Interstate Child Custody

For INTERSTATE CHILD CUSTODY cases, California, like most other states, has adopted its own version of the Uniform Child Custody Jurisdiction and Enforcement Act (UCCJEA). California courts will review each interstate case on an individual basis.

First, a court must establish jurisdiction over the child custody issue. Under the UCCJEA, a state court has exclusive and continuing jurisdiction over a child custody matter, if the state is the child’s “home state,” defined as the state in which the child has lived with a parent for at least 6 consecutive months before the legal action is initiated. For children 6 months or younger, the home state is usually the state in which s/he was born.
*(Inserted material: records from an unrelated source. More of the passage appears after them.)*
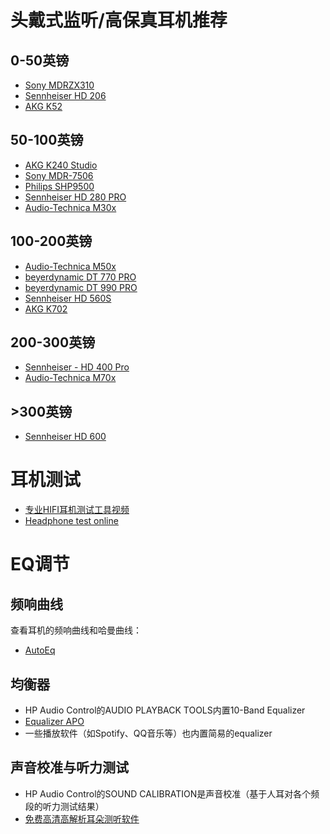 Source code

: # 头戴式监听/高保真耳机推荐

## 0-50英镑

* [Sony MDRZX310](https://www.amazon.co.uk/Sony-MDRZX310-Foldable-Headphones-Metallic-Black/dp/B00I3LUWQA/ref=sr_1_3?crid=1TH5RO7ZYHI9F&dib=eyJ2IjoiMSJ9.bLE_f5-7167sxf7YCcSm5g7C34GYLWNjz_jfQZJV6sm1yJ82nu8bekgjZU-73F85pV2cbzUqR6ALzMFdJasC5Yke6aQIiB-w8XSZslGH3IUpM3wGUN-r3866hKpubR8eJSPZmfSSU5__cvNwd74FEAuBAmNry1KPSGCY_sAOrwJfMd8fxIu3JnO2MhcR3ZqHFxGatGteLDCEDc_SfHLNwhc2Xd9-JZtK3SIKhSCRZRM.9Sz0BEqKUvEAWZ-jzfIJT_hpAlhj7GW7cYggAsUGnCE&dib_tag=se&keywords=sony+mdrzx310&qid=1724935622&sprefix=sony+mdrzx310%2Caps%2C86&sr=8-3)
* [Sennheiser HD 206](https://www.amazon.co.uk/Sennheiser-HD-206-Stereo-Headphone/dp/B01N7S0IPR/ref=sr_1_20?crid=3GHQR78YNU4WA&dib=eyJ2IjoiMSJ9.W7-PEyvyIjBUn32HlOWZUvr8vxIlHSAzRtLYsTbm_4_h1dYMnoAC34GcIQxceA8IPDQ1Rz0Xbolw5AuLcxJ13W91QzL5YeY4533YNiGJEPZeT9nteZurq1dszcnNhXq81xO7D9uiKqzkDIsMO8h1eX0q1mreZXDsPjXCEl_jL_mJnRCoyNXR5-f243_G8abvB-41Wa9bfnY92QOea9W0I5wu-jueS6KljbKW9mVCuMA.gI7yNtlPZvDpAVw3mL9LQ3nvPXXJfOpDw0TakfIEHTw&dib_tag=se&keywords=sennheiser+headphones&qid=1724935536&sprefix=senh%2Caps%2C84&sr=8-20)
* [AKG K52](https://www.amazon.co.uk/AKG-K52-Performance-Closed-Back-Monitoring/dp/B019EACGSU/ref=sr_1_1_sspa?crid=2702FLUQ7TQXE&dib=eyJ2IjoiMSJ9.-UQmN8aIOs29ybxn1Ax9g2aocndniGBW1uaGGtQFoWicBNlGjfFBqGTYjwO0TslMcVm3ums3qQzdS7TXjG5uUf1WBePXNYawlakzf_bAEFvWu_j3n2-_RqBaHkJSjQTaYT_gWY_Kcub74HE5jL1g1Ydp5XCrgrEezQkgnmucWVyxrdC506PfYOy56U0oDP4yR3xPkmfBmmg9jvA-oSN9s6dqpAlZmcPvhTNkwma9tj8.4vOMm7zYYAjbdqvPyb0b6TqlO7uGI-Wp8nw_Xt4323A&dib_tag=se&keywords=akg+k52&qid=1724938858&sprefix=akg+k52%2Caps%2C82&sr=8-1-spons&sp_csd=d2lkZ2V0TmFtZT1zcF9hdGY&psc=1)

## 50-100英镑
* [AKG K240 Studio](https://www.amazon.co.uk/dp/B0001ARCFA/ref=twister_B09X64BXT5?_encoding=UTF8&psc=1)
* [Sony MDR-7506](https://www.amazon.co.uk/Sony-MDR-7506-Professional-Headphone-Black/dp/B000AJIF4E/ref=sr_1_3?crid=2I2LPLAYMYDNJ&dib=eyJ2IjoiMSJ9.RyWu0XRnzollpY3RZxiV5epHO1-Hpiof-T2aU5iIPX2ZAXDV-fTcu9vHx0dco17pz732drl1d-gOvMtVWrZpcQ.03bVbsi-EGsJOcR0B6NXDPm3q01v08aDOLwfI-ZJGpY&dib_tag=se&keywords=sony+7506&qid=1724935810&s=musical-instruments&sprefix=sony+7506%2Cmi%2C80&sr=1-3)
* [Philips SHP9500](https://www.amazon.co.uk/Philips-SHP9500-00-Headphone/dp/B00ENMK1DW/ref=sr_1_3?dib=eyJ2IjoiMSJ9.en7WuYXlI5rbfVJAS6LcHTjJYf80JYbSCgdglreGsuDBKCkOw0ID64ATdEhmguc9XQnJX0GOrq-A3E4D8adijgsqSO-VDUrB1lXlbS1K0i9US2RPCSuU0i1Z8e8YBUp7.2GCaW3KRPMnLzfFj-nKZUm77zI9DcYzWKf3QyagcGBo&dib_tag=se&keywords=phillips+shp9500&qid=1724935856&sr=8-3)
* [Sennheiser HD 280 PRO](https://www.amazon.co.uk/Sennheiser-280-Professional-Monitoring-Headphones/dp/B0865Y4HY9/ref=sr_1_1_sspa?crid=WQKSEHNLNMNR&dib=eyJ2IjoiMSJ9.4zlDey0cDFi-lXU4iHwUpoGjqYZ3prekHn8ATq7GEjAqmFdlJRI7Bg2LTjiFmXMU3RrL14ceBSHu5kX3CfTxf4gtClBuDl0SxcwmVjH_irvizLCvp_ZtM7Tol7CukHg_DeqFMy6Md13s-lVnDsvxScWlgQc7PNpG8o2yoFtskyptuYgMOZ37udjrka4O6nPJKSQU8ERu9WBaHAOUjJ3z-OgAOkxYEqDOeb0RpJM8LuY.WIqQjUAxVhBD3KQfxYDvEJHHsKE10cvf4jLpegvmLuY&dib_tag=se&keywords=sennheiser+hd+280&qid=1724937380&sprefix=sennheiser+hd+280%2Caps%2C81&sr=8-1-spons&sp_csd=d2lkZ2V0TmFtZT1zcF9hdGY&psc=1)
* [Audio-Technica M30x](https://www.amazon.co.uk/Audio-Technica-ATH-M30X-Professional-Headphones-Black/dp/B00HVLUQW8/ref=sr_1_7?crid=22L2UQNOHBNPU&dib=eyJ2IjoiMSJ9.zwjP8XofDi65SjUnzorwEPTfsZIig3tlHDBSUBV-MhGr1Dqq46N1GaShgRBLWjv5qMvgKdoTPMYyoQ0BJPgvgEnTwjqOxWaMEetJBwGf90bOcbFC7Hw2K8oRAviTIoNxyMtr3lmBDzbD4rd4a0GJT8KW-hruNKKJREQhFsCX-bQDvFIVxfbP0FdMuMUCkKATj3Glzz4BOvaCSCag-Xf1-JTQa8dNw5Aj_B2nKnBduca_XvEt7CZivupg1r0DxpYMvT9oxhydBIHgOPxiDNixuJi6NhvyZN8lx16PT0ZGEs0.5CLjfn2H5Q7CCa5V3uQ0q7mOfn4W3ytdX-9lG0xAzao&dib_tag=se&keywords=audio+technica+m40x&qid=1724935979&sprefix=audio+technica+m40x%2Caps%2C78&sr=8-7)

## 100-200英镑
* [Audio-Technica M50x](https://www.amazon.co.uk/Audio-Technica-ATH-M50X-Monitor-Professional-Headphones/dp/B00HVLUR86/ref=sr_1_5?crid=1ARG13QZDHA7D&dib=eyJ2IjoiMSJ9.BFKZfbUrx3NyDlJ5m8auGXc_7zT5nyIQp0f12pIRvVM58E24Mti53HCBFzTSNq8wLeXAAJoZggmfl5MCvxNTxR1EMf_fG0l4oP45btS733Ap3hDa0UCcOC6E7dOKIXrMezroCax-HEtvM_Icd2cRUNxBA7pbwxx-e_l-sFjeJ0D8ma8mKUl0qw1DX6slZpvdjYruDBvLhL_6NcMfYQlCjGD2UcFM_3SbuiXGqvOldmRjqIaY9jiptUkKKsUtXlrnaLoyPAzpks0nStEXhmz0vK3ArthZ9Dx-70ZbHyIMMxI.IC3HCq4fox7XPOc9YjLkvDo3Qui3AQFYPEE0mrs-aYk&dib_tag=se&keywords=audio-technica+ath-m50x&qid=1724936486&sprefix=Audio-Technica%2Caps%2C107&sr=8-5)
* [beyerdynamic DT 770 PRO](https://www.amazon.co.uk/beyerdynamic-770-PRO-Studio-Headphones/dp/B0006NL5SM/ref=sr_1_1_sspa?crid=1155JIFQ8VRWU&dib=eyJ2IjoiMSJ9.s7YCZn3udgix-CCtCepdbEgUbNVyS931i2i5co9BcPnaQ5QuisinKjdiPrqvUA8lOjZ8JUooJ-voNTrLCWku3-nVOKnqnEvG3nHbt68dGukyFqATD8ySYzH8VBkcRXMUTAHeZxfYALp3CbKy_GZrLBKcPLCw8j4gI3XJAQLl09sGqOhbJkNLoosAEkvsHnjihSk_VzW0rB-lh53RUZtG3u-IUa8bYiFJffOAzi5uw-vXFAaZYxeGtKqs1iZTrmZFy0Mccf8a2h5KQaV_0-sGSsl_uhN12u4lUJjW7mUJZXI.yNafTkiboRR7B66pzqsQfI4P-r3K3Il9AK0Aeavgi-A&dib_tag=se&keywords=beyerdynamic+dt+770+pro&qid=1724936668&sprefix=beyerdynamic+%2Caps%2C90&sr=8-1-spons&sp_csd=d2lkZ2V0TmFtZT1zcF9hdGY&psc=1)
* [beyerdynamic DT 990 PRO](https://www.amazon.co.uk/beyerdynamic-DT-990-PRO-Headphones-Grey/dp/B07KFN5LL4/ref=sr_1_5?crid=29O6WQ77BG3Z3&dib=eyJ2IjoiMSJ9.pap_k-vWfVB_x7n7UTK3_9n85I_s_i6UgPMs3WpPw30o8fuTXOUrlizcaZCspb1kgq25OPscjsNCacG3wvaqQcFRP-AcTyD8y3kEwOEV0JqP6xxrcGe0Inse73spCeDxRccddrxSX9aiL4js5JES-pPJKDr6keHJ_FFKPGQmxq016nWplEk1spGJN2i25cTysFLKh2Yed9Xovtu_YWhaCS5hT0_lFb_NjEWMQfFABqBsQwntmIgl6cSxVcyL7wEh3ZKz-RSI8Yg65Q57a-getJDzopOPP6mtHfQIMyzbX1I.f-b6muw4vPWcgUEB1i8ZDqGDYI4VFv1q34r61LcfhuI&dib_tag=se&keywords=beyerdynamic+dt+990+pro&qid=1724936881&sprefix=byerdynamic+dt+990+pro%2Caps%2C83&sr=8-5)
* [Sennheiser HD 560S](https://www.amazon.co.uk/Sennheiser-HD-560S-reference-grade-enthusiasts-Black/dp/B08HNFV61M/ref=sr_1_2_sspa?crid=EP6GTVJJXR1A&dib=eyJ2IjoiMSJ9.W7-PEyvyIjBUn32HlOWZUsCrfQYntk9SJ4hTDf7VzT4LTF8WX8n7cnl24aavHS7Rx35gXiZdpjrkPEjNyJUnpYZn9YAmDkyDoBF51WKtnj6o87c6vQTKghuaLbj4je-1MwD2mJ4dRnmC_v7YcsZgKuEE0F8PJfqilgaUFR_zdrgZprwRg19jFWT3AxNfv5AKsVtdBMjqnkTHFTWukiWhHhuQhIfMJ22n4Ggyv3PDffU.SXpA1uidbbz_ZuHthuWZ9t_ztV2fPZIOzU3q6qIuevo&dib_tag=se&keywords=sennheiser&qid=1724938316&sprefix=sennheiser+%2Caps%2C92&sr=8-2-spons&sp_csd=d2lkZ2V0TmFtZT1zcF9hdGY&psc=1)
* [AKG K702](https://www.amazon.co.uk/AKG-K702-Open-Back-Reference-Headphones/dp/B001RCD2DW/ref=sr_1_1_sspa?crid=3N9SZ91MNMPV6&dib=eyJ2IjoiMSJ9.TuPAKnUOiE1Bcvv9fQ97OP6AaL3b-OT3_RJnSVBDIWLW6pyrhADbHDSxUtci-0U8PPgVcYjQ9cmxg-JScscfTOSL86dntlHbP1qGgW6h5_eJWVwc3k1UrFp_j53SYTNfOaeKXQwUcaOTbh52ie_ULj9mw_v2g8ZHhIhLJ40ThPB3cCwi53wQK-4s26YVA05WweSRF5a53eOSx78ENPG3U8o0jwPLQTmMqdunVaqHJs5bH8ZT-u4AKzzAI_dWYSUVbnKWoDH-PE2iPYWRDcAgzd9eud5oEGlr4JhAjJbDtNg.xMKx4BSe5BJWZRYw6f67f_HhT3fdaS2U3eaM_xMflpA&dib_tag=se&keywords=akg+k702&qid=1724937272&sprefix=akg+k702%2Caps%2C86&sr=8-1-spons&sp_csd=d2lkZ2V0TmFtZT1zcF9hdGY&psc=1)

## 200-300英镑
* [Sennheiser - HD 400 Pro](https://www.amazon.co.uk/Sennheiser-400-Pro-Reference-Headphones/dp/B09NJDPYMW/ref=sr_1_3?crid=3W27V4RGC7GD3&dib=eyJ2IjoiMSJ9.NbrHh5-36BXLN-utEhGbS0Ai_NwsyNOo0l6lzf_3WoWDxAE8ghdA1PYQoFmxHWeh_xb-NYQjyMfzWs9PCH8RuKq1arQfPPkoVduNuBdUzkxeAXthHBkpanQAfhw6S2Dy1cIokhUVVgk_N2PHa1xHZSrIDwQKop_d80uEc798vC_o5txO5j07W5pise1gce9skPW3iuchuYsFhZ6dSZ-shD9LqWQJ7GF0CQquMVBGuyw.0V_HwxEHB5AMwXsP2p3fk87epcBVv6uIJ8Z22RsNLDM&dib_tag=se&keywords=sennheiser+hd+400+pro&qid=1724936176&sprefix=sennheiser+hd+400+pro%2Caps%2C87&sr=8-3)
* [Audio-Technica M70x](https://www.amazon.co.uk/Audio-Technica-ATH-M70X-DJ-Headphones/dp/B00SC80YLM/ref=sr_1_5?crid=2KYF53LJOD44G&dib=eyJ2IjoiMSJ9.O08CXqDIwnODflROwh5rfYwgOrdGR-4RJuWGmDFqsaaSW61lRCwi8w3et0biELeYcX6B35juZZf3RcNj_NLF17dI5SjPyo-4KtYCzwRLnNfQMLopGBAjuvCnn9ZYJACsOmrrMrwWF_lnNpio6WVMaetOvn246mSO_Us0F5_mZcJDrhdzpiN_soVQBZMuxEFvxCwG14lx_8uKyQNqDmqrC_TtEovL7ad1SQs_ZmvBiylTveQOhW175H-tmn0OZ_U_ZVIKdv6oiTx3ruo5IFwRl9EAWu4aHtJCWcnKiqPyKAc.nVHLuPnj5Wq3QUDcFGenX7cMyXxR2V2BxMqLt8DlNts&dib_tag=se&keywords=Audio-Technica+M70x&qid=1724938006&sprefix=audio-technica+m70x%2Caps%2C75&sr=8-5)

## >300英镑
* [Sennheiser HD 600](https://www.amazon.co.uk/Sennheiser-Audiophile-Quality-stereo-Headphones-Black/dp/B00004SY4H/ref=sr_1_3?crid=EYFH3F751JLZ&dib=eyJ2IjoiMSJ9.F3JHO7aRByO0LoXaDUsp0cv1snofP-KHWO2tkURk5i12PuBhKSqG4UBhKKEqKJLqMWLa-04TZ5ziaI4nnXfRluaQLxTqMxbGZkL7ZizSQKJLqvoqALWgeaz5Qilx5L2LOzJJ4qO3WG1TQW2PncfawiiBTTnEL7ouSFdB1m9RUNjZw9bjXCDn7iGYrZEw9JH5KUgG_EwnxAG0tf1MZwsYn1hs3VEz12NB_eLWym9G8gA.zSamzkycXtC_BwB_8K2EHlQ583qMp6QxBj215yRyePU&dib_tag=se&keywords=sennheiser+hd+600&qid=1724936958&sprefix=sennheiser+hd+600%2Caps%2C78&sr=8-3)

# 耳机测试
* [专业HIFI耳机测试工具视频](https://www.bilibili.com/video/BV1dJ411W7Rd/)
* [Headphone test online](https://webcammictest.com/headphones/)

# EQ调节

## 频响曲线
查看耳机的频响曲线和哈曼曲线：

* [AutoEq](https://autoeq.app/)

## 均衡器
* HP Audio Control的AUDIO PLAYBACK TOOLS内置10-Band Equalizer
* [Equalizer APO](https://equalizerapo.com/)
* 一些播放软件（如Spotify、QQ音乐等）也内置简易的equalizer

## 声音校准与听力测试
* HP Audio Control的SOUND CALIBRATION是声音校准（基于人耳对各个频段的听力测试结果）
* [免费高清高解析耳朵测听软件](https://zhuanlan.zhihu.com/p/34678625)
If the child has not lived in any state for at least six months, then jurisdiction is established when a state has: (1) “significant connections” with the child and at least one parent; and (2) there is “substantial evidence concerning the child’s care, protection, training, and personal relationships” in that state. It is possible that more than one state meets this criterion. In such situations, the courts of those states must communicate with one another to determine which state has the strongest connections to the child.

If a child is in need of immediate protection, a state that does not have jurisdiction over the child may enter a temporary emergency order. If, however, the court determines that there is an existing order from another state that does have proper jurisdiction, then the emergency court must allow a reasonable time for the parties to return to such state to argue the issues. Absent a previous child custody order from a “home state” court, the emergency court’s order remains in effect.

Once a court establishes jurisdiction over child custody issues under the UCCJEA, the court’s exclusive jurisdiction continues unless either of the following occur:

  1. The court determines that neither the child, the child’s parents, nor any person acting as a parent has a significant connection with the state and that substantial evidence is no longer available in the state concerning the child’s care, protection, training, and personal relationships; or
  2. That court or a court of another state determines that the child, the child’s parents, or any person acting as a parent no longer reside(s) in the state that initially made the child custody order.